> Assignment:
Each line in these records that contains "loggingOn" counts once. Give the number only.

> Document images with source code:
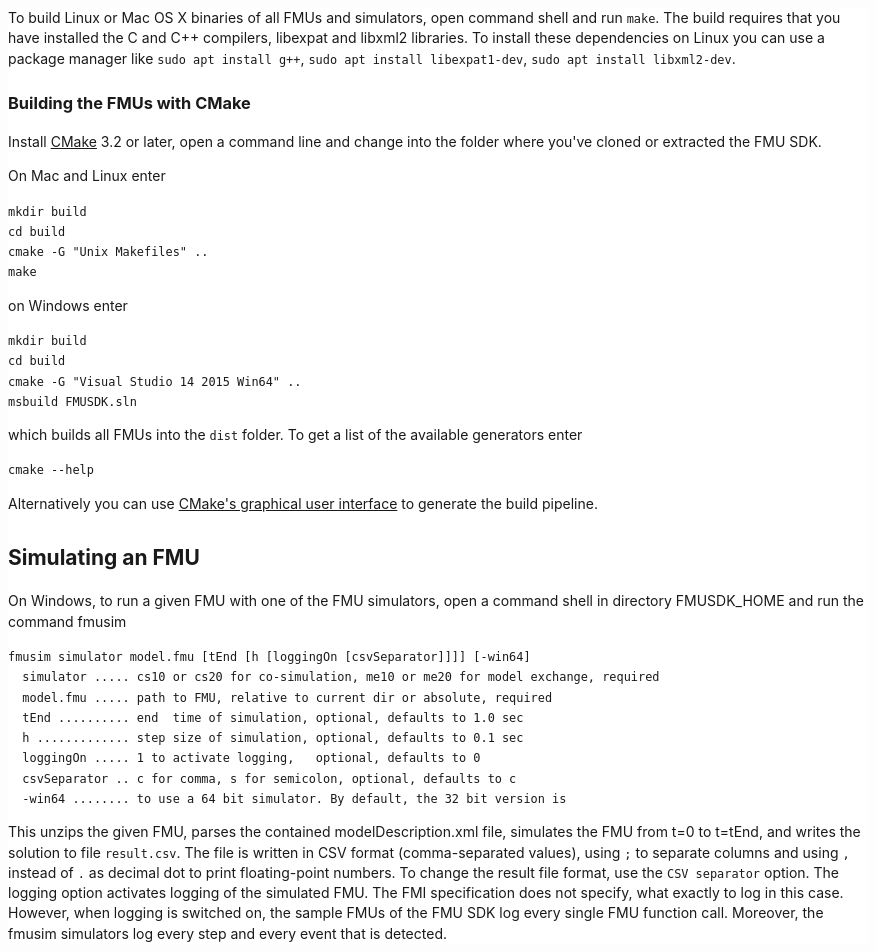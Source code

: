 To build Linux or Mac OS X binaries of all FMUs and simulators, open command shell and run `make`. The build requires that you have installed the C and C++ compilers, libexpat and libxml2 libraries. To install these dependencies on Linux you can use a package manager like `sudo apt install g++`, `sudo apt install libexpat1-dev`, `sudo apt install libxml2-dev`.

### Building the FMUs with CMake

Install [CMake](https://cmake.org/) 3.2 or later, open a command line and change into the folder where you've cloned or extracted the FMU SDK.

On Mac and Linux enter

```
mkdir build
cd build
cmake -G "Unix Makefiles" ..
make
```

on Windows enter

```
mkdir build
cd build
cmake -G "Visual Studio 14 2015 Win64" ..
msbuild FMUSDK.sln
```

which builds all FMUs into the `dist` folder. To get a list of the available generators enter

```
cmake --help
```

Alternatively you can use [CMake's graphical user interface](https://cmake.org/runningcmake/) to generate the build pipeline. 

## Simulating an FMU

On Windows, to run a given FMU with one of the FMU simulators, open a command shell in directory FMUSDK_HOME and run the command fmusim

```
fmusim simulator model.fmu [tEnd [h [loggingOn [csvSeparator]]]] [-win64]
  simulator ..... cs10 or cs20 for co-simulation, me10 or me20 for model exchange, required
  model.fmu ..... path to FMU, relative to current dir or absolute, required
  tEnd .......... end  time of simulation, optional, defaults to 1.0 sec
  h ............. step size of simulation, optional, defaults to 0.1 sec
  loggingOn ..... 1 to activate logging,   optional, defaults to 0
  csvSeparator .. c for comma, s for semicolon, optional, defaults to c
  -win64 ........ to use a 64 bit simulator. By default, the 32 bit version is
```

This unzips the given FMU, parses the contained modelDescription.xml file, simulates the FMU from t=0 to t=tEnd, and writes the solution to file `result.csv`. The file is written in CSV format (comma-separated values), using `;` to separate columns and using `,` instead of `.` as decimal dot to print floating-point numbers. To change the result file format, use the `CSV separator` option. The logging option activates logging of the simulated FMU. The FMI specification does not specify, what exactly to log in this case. However, when logging is switched on, the sample FMUs of the FMU SDK log every single FMU function call. Moreover, the fmusim simulators log every step and every event that is detected.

> Final answer:
2